The Cubano at Bia's Cafe Marianao Credit: Mike Sula

When the late, great Logan Square loncheria Cafe Marianao mysteriously  shut down and the property went on the market in the summer of 2016, it was like the unexplained disappearance of a loved one: shocking, brutal, and offering no closure. For decades, stoic countermen at the Milwaukee Avenue sandwich shop plied a steady but disordered scrum of adherents with cafe con leche and Cubano, steak, and medianoche sandwiches. And suddenly, without warning, it was all over. News reports were vague—the owners listed the spot for $1.39 million, and not surprisingly it sold a month later.

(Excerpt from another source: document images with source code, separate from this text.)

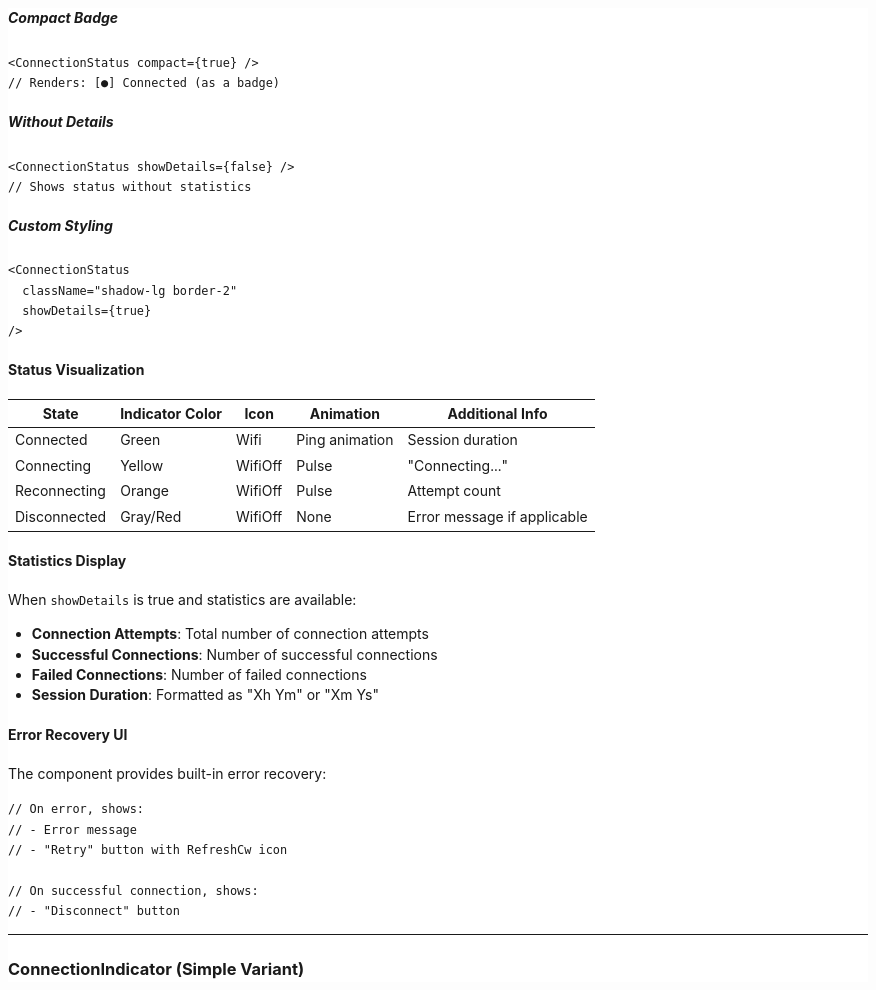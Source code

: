 ##### Compact Badge
```tsx
<ConnectionStatus compact={true} />
// Renders: [●] Connected (as a badge)
```

##### Without Details
```tsx
<ConnectionStatus showDetails={false} />
// Shows status without statistics
```

##### Custom Styling
```tsx
<ConnectionStatus 
  className="shadow-lg border-2"
  showDetails={true}
/>
```

#### Status Visualization

| State | Indicator Color | Icon | Animation | Additional Info |
|-------|----------------|------|-----------|-----------------|
| Connected | Green | Wifi | Ping animation | Session duration |
| Connecting | Yellow | WifiOff | Pulse | "Connecting..." |
| Reconnecting | Orange | WifiOff | Pulse | Attempt count |
| Disconnected | Gray/Red | WifiOff | None | Error message if applicable |

#### Statistics Display

When `showDetails` is true and statistics are available:
- **Connection Attempts**: Total number of connection attempts
- **Successful Connections**: Number of successful connections
- **Failed Connections**: Number of failed connections
- **Session Duration**: Formatted as "Xh Ym" or "Xm Ys"

#### Error Recovery UI

The component provides built-in error recovery:
```tsx
// On error, shows:
// - Error message
// - "Retry" button with RefreshCw icon

// On successful connection, shows:
// - "Disconnect" button
```

---

### ConnectionIndicator (Simple Variant)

But who were the original owners? And why shut down? Was it a cold and calculated abandonment of tradition in the face of gentrified real estate prices?

Don’t be so cynical. It was because founder Manuel Basilio “Bia” Santiago had gone to his great reward. That’s the word from his grandson Marcos Santiago, who assembled sandwiches in the basement when he was growing up before going on to college and embarking on his own career.

“I always tell people it was like a bar on a Friday night where you had to get your elbow in there and hope that somebody got your order,” says Santiago. Bia—his grandfather’s family nickname—got started serving sandwiches and coffee at a corner grocery he operated at Armitage and Albany, decades before going into business with Santiago’s uncle on Milwaukee.

Last year his daughter, Odalys, enlisted son Marcos to help her reopen in Irving Park just as stealthily as Cafe Marianao closed in Logan Square. I missed it completely until I passed by a few weeks ago, but unsurprisingly Friend of Food Chain Titus Ruscitti was on the scene early, and Check, Please! paid a visit last month.

“We still get the old Cuban guys hanging out,” says Santiago. When he first opened, “they were like, is it the same place?’ I’m like, ‘I promise it’s going to taste the exact same way.’”

He’s right about that. This signature steak sandwich (pictured below), simmered and pressed with onion and tomato, is as a scarfable as ever. Same goes for the Cubano (pictured above in its doubled form). 

A steak sandwich
A steak sandwichCredit: Mike Sula

There’s plenty that’s different though. Gone are the stern, all-male counter workers. There’s table seating and music and churros, flan, bread pudding,  empanadas, pastelitos, and a guava chicken barbecue sandwich that might raise the old timers’ eyebrows. Or maybe not.

“My grandfather and uncle always had a secret menu,” says Santiago. The most famous of all was ham egg and cheese with steak on it.”

But Santiago’s not keeping any secrets, openly encouraging people to get creative, which has resulted in innovations like the double ham, egg, and cheese with steak, and the triple steak with egg and cheese.

“I let people get crazy with it,” he says, which leads to another new feature for this seasoned sandwich shop.  “It makes for good Instagram photos. When somebody sees a quadruple steak with all this stuff on top they say where can I get that? In this day and age everybody eats with their eyes first, right? I don’t mind if you want to throw chicken on your Cuban, I’ll figure out a way to charge you for it.”